### What is expected
If a line in the data below holds the word "Tests", copy it.

· · · · · · ·

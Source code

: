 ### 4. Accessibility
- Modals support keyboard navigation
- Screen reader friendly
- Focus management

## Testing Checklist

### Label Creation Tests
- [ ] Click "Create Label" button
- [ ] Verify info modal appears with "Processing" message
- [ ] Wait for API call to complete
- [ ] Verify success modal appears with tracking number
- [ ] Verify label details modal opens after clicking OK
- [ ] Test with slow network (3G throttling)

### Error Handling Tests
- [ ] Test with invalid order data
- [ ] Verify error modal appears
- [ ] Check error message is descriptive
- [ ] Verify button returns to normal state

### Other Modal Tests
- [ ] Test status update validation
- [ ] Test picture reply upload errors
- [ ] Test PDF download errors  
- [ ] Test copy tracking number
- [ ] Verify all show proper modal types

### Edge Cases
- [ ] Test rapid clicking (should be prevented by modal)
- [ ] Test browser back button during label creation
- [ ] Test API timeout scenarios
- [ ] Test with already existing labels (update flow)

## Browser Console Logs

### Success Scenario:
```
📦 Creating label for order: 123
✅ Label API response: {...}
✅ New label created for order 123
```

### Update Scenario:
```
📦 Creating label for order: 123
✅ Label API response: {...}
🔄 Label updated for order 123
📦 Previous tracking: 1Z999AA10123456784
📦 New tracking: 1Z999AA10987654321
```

· · · · · · ·

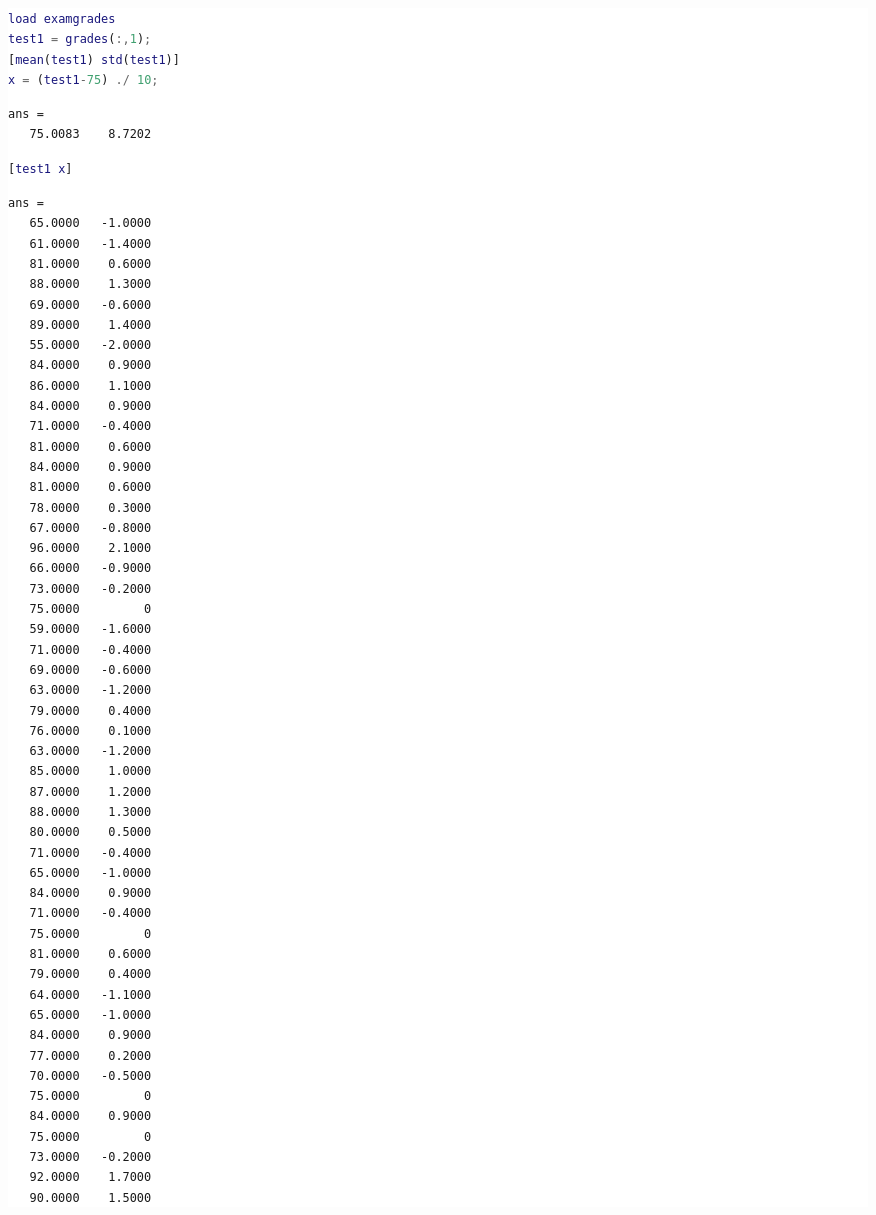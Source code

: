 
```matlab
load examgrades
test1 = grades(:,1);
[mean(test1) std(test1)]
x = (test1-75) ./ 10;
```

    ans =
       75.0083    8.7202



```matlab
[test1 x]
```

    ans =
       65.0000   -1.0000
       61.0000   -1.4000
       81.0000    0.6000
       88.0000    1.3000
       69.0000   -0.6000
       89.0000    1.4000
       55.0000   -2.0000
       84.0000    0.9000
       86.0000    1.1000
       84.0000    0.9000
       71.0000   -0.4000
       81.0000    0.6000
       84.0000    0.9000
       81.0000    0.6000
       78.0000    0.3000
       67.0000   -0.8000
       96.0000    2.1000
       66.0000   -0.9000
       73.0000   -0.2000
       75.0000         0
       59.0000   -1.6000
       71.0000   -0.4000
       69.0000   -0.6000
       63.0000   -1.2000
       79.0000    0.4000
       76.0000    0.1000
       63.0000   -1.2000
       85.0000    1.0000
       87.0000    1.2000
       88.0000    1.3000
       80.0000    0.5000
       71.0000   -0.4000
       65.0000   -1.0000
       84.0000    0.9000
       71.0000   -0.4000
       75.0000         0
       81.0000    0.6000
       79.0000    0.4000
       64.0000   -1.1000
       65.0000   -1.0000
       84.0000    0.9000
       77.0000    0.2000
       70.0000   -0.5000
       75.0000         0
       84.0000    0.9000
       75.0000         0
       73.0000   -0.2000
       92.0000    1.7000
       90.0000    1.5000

· · · · · · ·

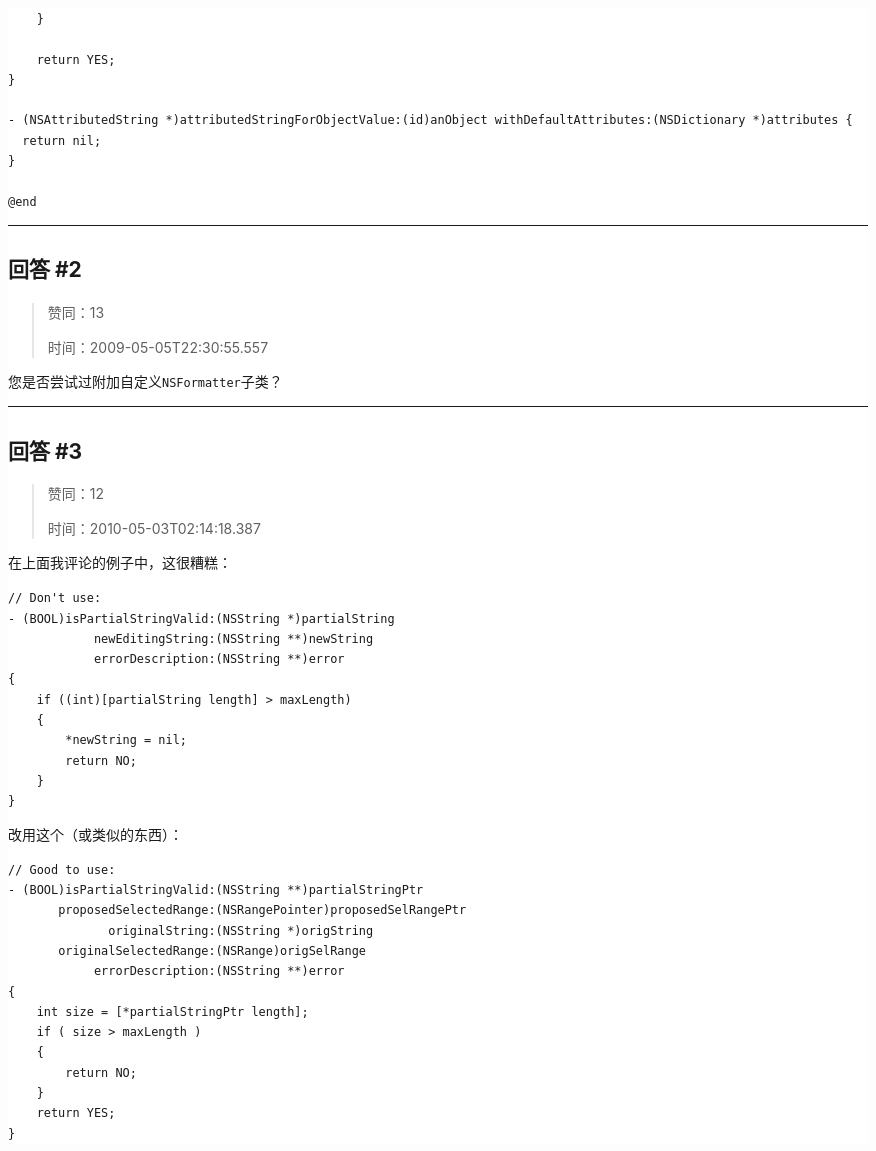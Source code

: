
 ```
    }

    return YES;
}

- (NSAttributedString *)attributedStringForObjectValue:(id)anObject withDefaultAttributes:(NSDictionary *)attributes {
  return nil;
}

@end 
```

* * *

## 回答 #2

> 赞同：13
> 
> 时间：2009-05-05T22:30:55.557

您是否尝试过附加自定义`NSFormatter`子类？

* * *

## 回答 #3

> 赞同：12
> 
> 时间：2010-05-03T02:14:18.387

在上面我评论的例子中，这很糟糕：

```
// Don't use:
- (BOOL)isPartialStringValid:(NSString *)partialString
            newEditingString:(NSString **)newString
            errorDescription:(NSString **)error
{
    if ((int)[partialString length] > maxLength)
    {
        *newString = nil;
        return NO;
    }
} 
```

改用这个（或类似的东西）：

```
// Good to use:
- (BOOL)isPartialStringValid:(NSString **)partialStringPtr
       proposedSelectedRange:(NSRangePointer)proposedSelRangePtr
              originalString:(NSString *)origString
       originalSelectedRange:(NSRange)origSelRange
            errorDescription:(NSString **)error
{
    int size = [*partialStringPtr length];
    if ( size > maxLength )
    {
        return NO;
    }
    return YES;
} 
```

· · · · · · ·

### Solution to this exercise
### Label Creation Tests
### Error Handling Tests
### Other Modal Tests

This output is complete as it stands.